Why not the ford 6.7


----------



## harrison6jd (Oct 31, 2003)

i know the engines have changed but i have an 03 duramax with 300,00 plus miles and still get about 24mpg highway. hopefully someone with a newer motor will chime in.


----------



## chitown sparky (Sep 24, 2009)

1olddogtwo;1526314 said:


> Why not the ford 6.7


hey olddog nothing against Ford I' m just a chevy man been that way since I was a kid


----------



## chitown sparky (Sep 24, 2009)

harrison6jd;1526315 said:


> i know the engines have changed but i have an 03 duramax with 300,00 plus miles and still get about 24mpg highway. hopefully someone with a newer motor will chime in.

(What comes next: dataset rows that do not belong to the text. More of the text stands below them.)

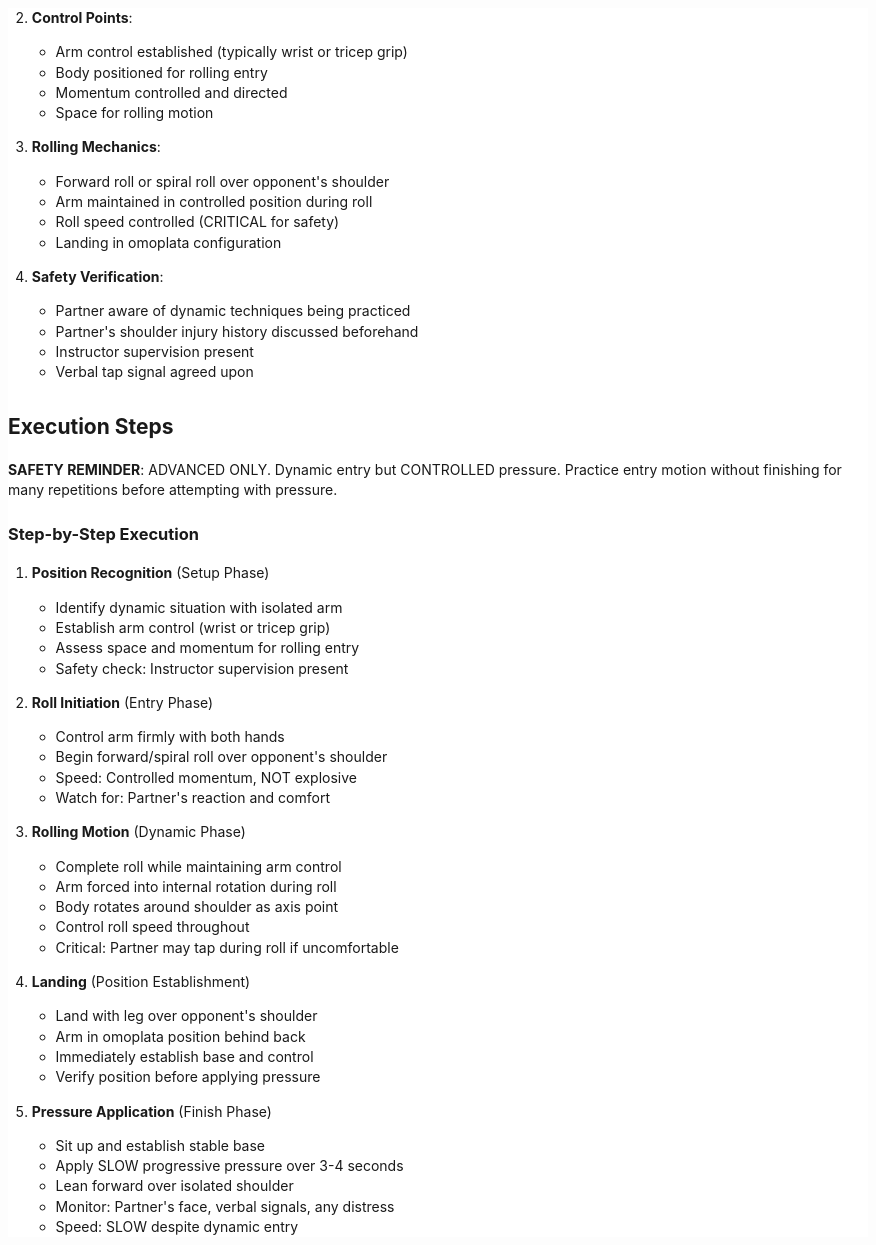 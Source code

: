 2. **Control Points**:
   - Arm control established (typically wrist or tricep grip)
   - Body positioned for rolling entry
   - Momentum controlled and directed
   - Space for rolling motion

3. **Rolling Mechanics**:
   - Forward roll or spiral roll over opponent's shoulder
   - Arm maintained in controlled position during roll
   - Roll speed controlled (CRITICAL for safety)
   - Landing in omoplata configuration

4. **Safety Verification**:
   - Partner aware of dynamic techniques being practiced
   - Partner's shoulder injury history discussed beforehand
   - Instructor supervision present
   - Verbal tap signal agreed upon

## Execution Steps

**SAFETY REMINDER**: ADVANCED ONLY. Dynamic entry but CONTROLLED pressure. Practice entry motion without finishing for many repetitions before attempting with pressure.

### Step-by-Step Execution

1. **Position Recognition** (Setup Phase)
   - Identify dynamic situation with isolated arm
   - Establish arm control (wrist or tricep grip)
   - Assess space and momentum for rolling entry
   - Safety check: Instructor supervision present

2. **Roll Initiation** (Entry Phase)
   - Control arm firmly with both hands
   - Begin forward/spiral roll over opponent's shoulder
   - Speed: Controlled momentum, NOT explosive
   - Watch for: Partner's reaction and comfort

3. **Rolling Motion** (Dynamic Phase)
   - Complete roll while maintaining arm control
   - Arm forced into internal rotation during roll
   - Body rotates around shoulder as axis point
   - Control roll speed throughout
   - Critical: Partner may tap during roll if uncomfortable

4. **Landing** (Position Establishment)
   - Land with leg over opponent's shoulder
   - Arm in omoplata position behind back
   - Immediately establish base and control
   - Verify position before applying pressure

5. **Pressure Application** (Finish Phase)
   - Sit up and establish stable base
   - Apply SLOW progressive pressure over 3-4 seconds
   - Lean forward over isolated shoulder
   - Monitor: Partner's face, verbal signals, any distress
   - Speed: SLOW despite dynamic entry
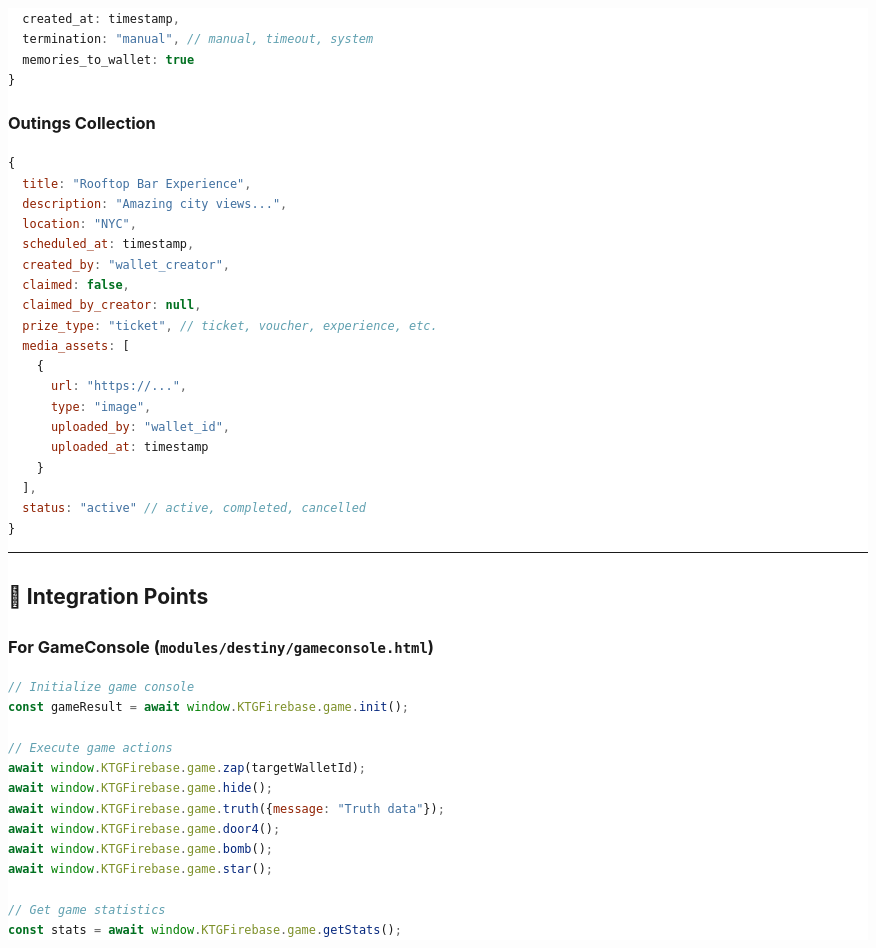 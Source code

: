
 ```javascript
  created_at: timestamp,
  termination: "manual", // manual, timeout, system
  memories_to_wallet: true
}
```

### **Outings Collection**
```javascript
{
  title: "Rooftop Bar Experience",
  description: "Amazing city views...",
  location: "NYC",
  scheduled_at: timestamp,
  created_by: "wallet_creator",
  claimed: false,
  claimed_by_creator: null,
  prize_type: "ticket", // ticket, voucher, experience, etc.
  media_assets: [
    {
      url: "https://...",
      type: "image",
      uploaded_by: "wallet_id",
      uploaded_at: timestamp
    }
  ],
  status: "active" // active, completed, cancelled
}
```

---

## 🔌 **Integration Points**

### **For GameConsole (`modules/destiny/gameconsole.html`)**
```javascript
// Initialize game console
const gameResult = await window.KTGFirebase.game.init();

// Execute game actions
await window.KTGFirebase.game.zap(targetWalletId);
await window.KTGFirebase.game.hide();
await window.KTGFirebase.game.truth({message: "Truth data"});
await window.KTGFirebase.game.door4();
await window.KTGFirebase.game.bomb();
await window.KTGFirebase.game.star();

// Get game statistics
const stats = await window.KTGFirebase.game.getStats();
```
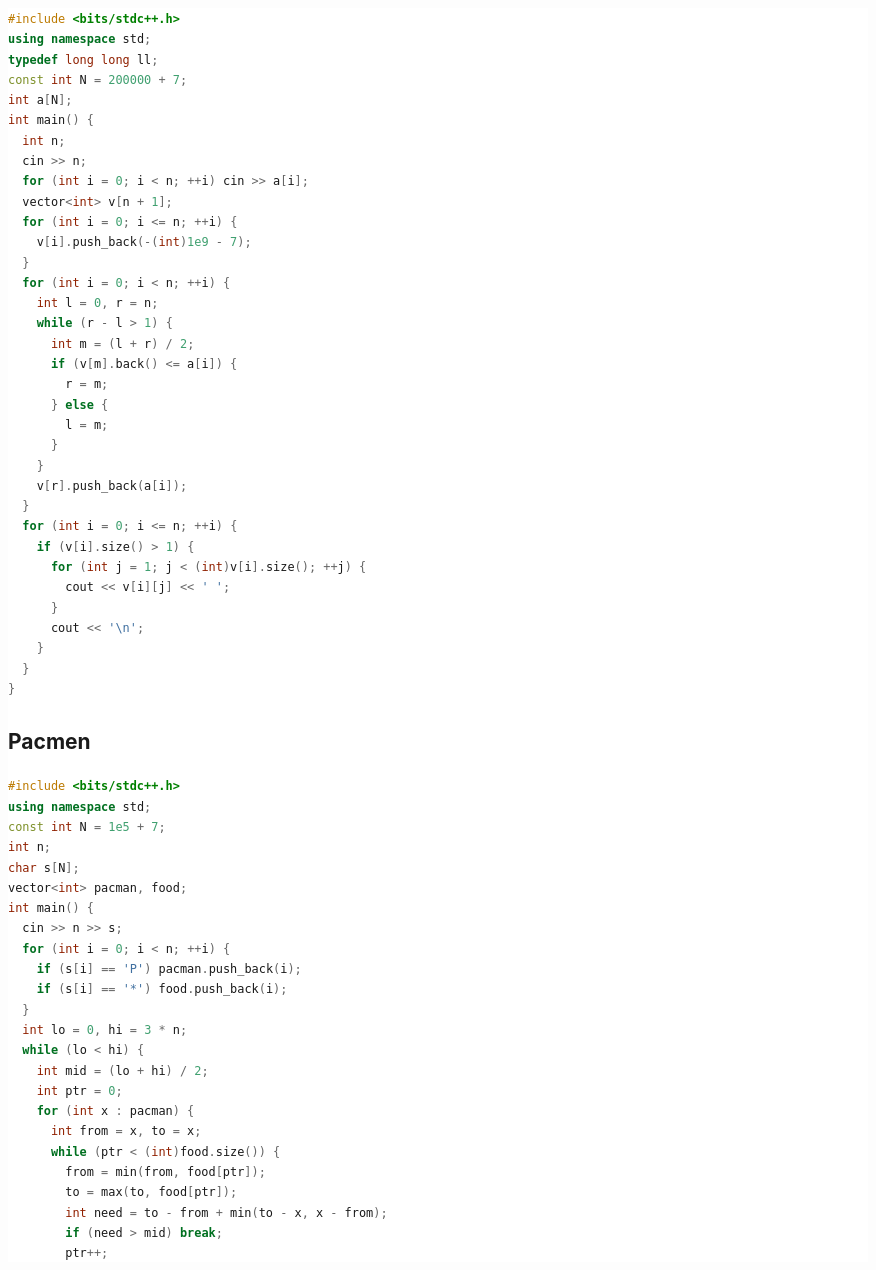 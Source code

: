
 ```cpp
#include <bits/stdc++.h>
using namespace std;
typedef long long ll;
const int N = 200000 + 7;
int a[N];
int main() {
  int n;
  cin >> n;
  for (int i = 0; i < n; ++i) cin >> a[i];
  vector<int> v[n + 1];
  for (int i = 0; i <= n; ++i) {
    v[i].push_back(-(int)1e9 - 7);
  }
  for (int i = 0; i < n; ++i) {
    int l = 0, r = n;
    while (r - l > 1) {
      int m = (l + r) / 2;
      if (v[m].back() <= a[i]) {
        r = m;
      } else {
        l = m;
      }
    }
    v[r].push_back(a[i]);
  }
  for (int i = 0; i <= n; ++i) {
    if (v[i].size() > 1) {
      for (int j = 1; j < (int)v[i].size(); ++j) {
        cout << v[i][j] << ' ';
      }
      cout << '\n';
    }
  }
}
```

## Pacmen

```cpp
#include <bits/stdc++.h>
using namespace std;
const int N = 1e5 + 7;
int n;
char s[N];
vector<int> pacman, food;
int main() {
  cin >> n >> s;
  for (int i = 0; i < n; ++i) {
    if (s[i] == 'P') pacman.push_back(i);
    if (s[i] == '*') food.push_back(i);
  }
  int lo = 0, hi = 3 * n;
  while (lo < hi) {
    int mid = (lo + hi) / 2;
    int ptr = 0;
    for (int x : pacman) {
      int from = x, to = x;
      while (ptr < (int)food.size()) {
        from = min(from, food[ptr]);
        to = max(to, food[ptr]);
        int need = to - from + min(to - x, x - from);
        if (need > mid) break;
        ptr++;
``` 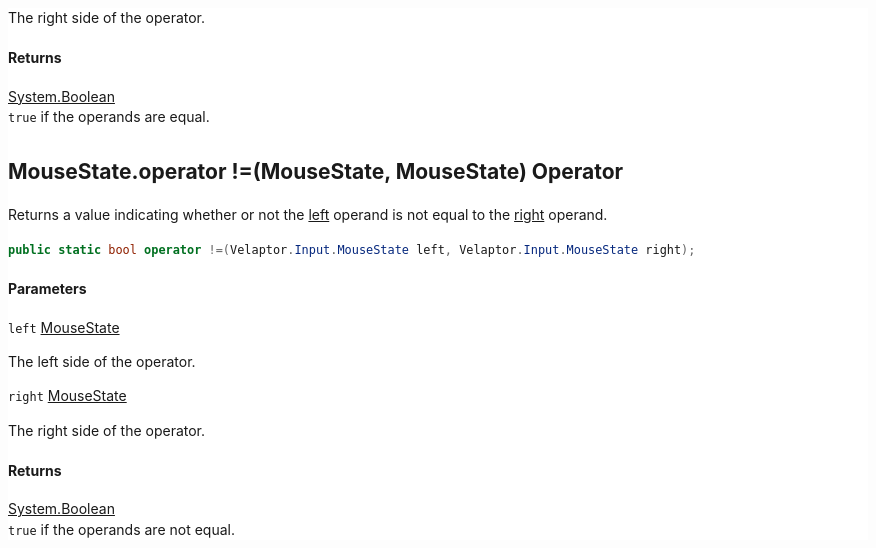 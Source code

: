 The right side of the operator.

#### Returns
[System.Boolean](https://docs.microsoft.com/en-us/dotnet/api/System.Boolean 'System.Boolean')  
`true` if the operands are equal.

<a name='Velaptor.Input.MouseState.op<Inequality(Velaptor.Input.MouseState,Velaptor.Input.MouseState)'></a>

## MouseState.operator !=(MouseState, MouseState) Operator

Returns a value indicating whether or not the [left](Velaptor.Input.MouseState.md#Velaptor.Input.MouseState.op_Inequality(Velaptor.Input.MouseState,Velaptor.Input.MouseState).left 'Velaptor.Input.MouseState.op_Inequality(Velaptor.Input.MouseState, Velaptor.Input.MouseState).left') operand is not equal to the [right](Velaptor.Input.MouseState.md#Velaptor.Input.MouseState.op_Inequality(Velaptor.Input.MouseState,Velaptor.Input.MouseState).right 'Velaptor.Input.MouseState.op_Inequality(Velaptor.Input.MouseState, Velaptor.Input.MouseState).right') operand.

```csharp
public static bool operator !=(Velaptor.Input.MouseState left, Velaptor.Input.MouseState right);
```
#### Parameters

<a name='Velaptor.Input.MouseState.op<Inequality(Velaptor.Input.MouseState,Velaptor.Input.MouseState).left'></a>

`left` [MouseState](Velaptor.Input.MouseState.md 'Velaptor.Input.MouseState')

The left side of the operator.

<a name='Velaptor.Input.MouseState.op<Inequality(Velaptor.Input.MouseState,Velaptor.Input.MouseState).right'></a>

`right` [MouseState](Velaptor.Input.MouseState.md 'Velaptor.Input.MouseState')

The right side of the operator.

#### Returns
[System.Boolean](https://docs.microsoft.com/en-us/dotnet/api/System.Boolean 'System.Boolean')  
`true` if the operands are not equal.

Thats what i like to here it that on the highway or is that city driving also do you have anything done to it thanks


----------



## harrison6jd (Oct 31, 2003)

highway only. overall average around 18. 12 when towing 10,000lbs trailer. all stock. it seems to get better mileage the closer i keep to 2400rpm's.


----------



## tuney443 (Jun 25, 2006)

chitown sparky;1526309 said:


> Need input looking at tradeing in my 2007 6.0 for a 2013 duramax and am wondering if it is worth the exta 7000 grand will I see a big difference in gas milage on the highway. I'm looking because I drive about 150 miles a day and the best I get with the 6.0 is 14mpg. Thanks in advance Ron


I have owned 3 Dmax's,presently a 2006 LBZ.If your basic criteria is mileage only,get a gasser.You will average app. 16MPG,that is fact.If you crunch the numbers carefully,the $10K-[NOT $7K higher anymore than a gasser since DPF era] app. more can't be justified.Now---if you want to get into the Dmax because of much greater longevity with not only the engine but also the 6 speed Allison with all the perks that go with it,the huge added HP and torque,fantastic reliability,that great diesel exhaust smell,and the GREAT feeling you get when you leave Bobby in his rice burner with his 5'' flared exhaust tip in a huge cloud of grayish/black smoke,then by all means,sign on the dotted line.


----------



## Mark13 (Dec 3, 2006)

Can't say what they get stock, friend has a cc/lb 2500HD that's tuned and deleted and he sees 20-21 running between Rockford and Ames, IA for school. Not sure how fast he goes, but I'd guess 70-75 most of the way.


----------



## K&L Salting (Dec 2, 2005)

*Fuel mileage*

I have a 2012 crew cab this is my fifth duramax and by far the best. On the interstate I get 22mph but pulling my 5th wheel, 13 feet tall and 15,000lb I get 11.5 if I keep it at 70 or below.
When I pull my gooseneck with the backhoe it drops to 9-10 mpg. I don't pull the gooseneck a lot with this truck because the trailer and backhoe weigh about 28,000. 
The duramax will by far out pull the C5500 with the 8.1 gas. In my opion the duramax is worth every penny.


----------



## 1olddogtwo (Aug 6, 2007)

chitown sparky;1526323 said:


> hey olddog nothing against Ford I' m just a chevy man been that way since I was a kid


That's cool. I don't pay for fuel, I idle all day, so i dont follow it closely. In the last 25,000 miles I've avg 15mpg according to the truck computer. I never reset the trip B since new in march. I done 7200 trailering, the last trip home from NY, I was 32K and got 13. The DPF is still brand new if you know what I mean. Highway is 19 to 20


----------



## Snowzilla (Oct 24, 2009)

I just traded my '03 Dmax and went back to 6.0 gas. My '03 did 16-17mpg highway mpg on all stock truck. I didn't want to deal with injector issues and found my truck kinda wearing to drive. Allison tranny did a lot of engine braking at lower speeds.


----------



## Dr_Goodwrench66 (Nov 3, 2012)

The LML gets far better mileage than the LMM, mostly due to the regeneration process and the addition of UREA. LB7's will get the best mileage of all do to the lack of emissions, but you have to deal with injector issues. 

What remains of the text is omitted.